If you or a loved one has experienced an injury on the job, Pennsylvania law guarantees certain financial awards under the right circumstances. You can use the money to pay medical bills, maintain your quality of life after injury and make up for lost wages. It’s critical for injured manufacturing workers to know the damages they are entitled to under Pennsylvania law. Below are some of the most common manufacturing injuries that impact Pennsylvania workers and qualify them for benefits.
Falls and slips
The Bureau of Labor Statistics reports nearly 700 fatalities per year resulting from slips and falls in the workplace, plus many more injuries. Spills, adverse weather and snow are frequently the culprits. Manufacturing workers injured on the job can and do receive workers’ comp benefits for these types of injuries.

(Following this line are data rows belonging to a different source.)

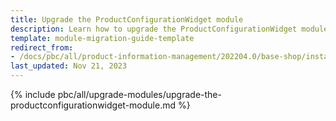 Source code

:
 ```yaml
---
title: Upgrade the ProductConfigurationWidget module
description: Learn how to upgrade the ProductConfigurationWidget module to a newer version.
template: module-migration-guide-template
redirect_from:
- /docs/pbc/all/product-information-management/202204.0/base-shop/install-and-upgrade/upgrade-modules/upgrade-the-productconfigurationwidget-module.html
last_updated: Nov 21, 2023
---
```


{% include pbc/all/upgrade-modules/upgrade-the-productconfigurationwidget-module.md %} <!-- To edit, see /_includes/pbc/all/upgrade-modules/upgrade-the-productconfigurationwidget-module.md -->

Contact with harmful substances
In nearly all circumstances in which manufacturing employees come into contact with harmful chemicals, industrial materials or other substances known to harm human health, Pennsylvania law provides for legal compensation. Examples of harmful materials include benzene, asbestos, ammonia and mercury.
You’ve probably heard of repetitive motion injuries in the context of carpal tunnel injuries to office workers who must type routinely at work. However, repetitive motion cases can be applied to any occupation that requires the performance of the same movements over and over, including manufacturing jobs like factory work.
What expenses does workers’ compensation cover?
Any financial burden that can be associated with an on-the-job injury is eligible to be paid by the employer. Examples include all health care related to the injury, such as emergency care, rehabilitation and long-term care. Workers’ comp may also pay for lost wages, death benefits and funeral expenses in case of fatal accidents, and even attorney fees and court costs arising from collecting on claims.
Manufacturing employees who are injured on the job are entitled to compensation from their employer or the employer’s insurer. Claim denials sometimes result in legal disputes, so it’s essential that workers know their rights under state law.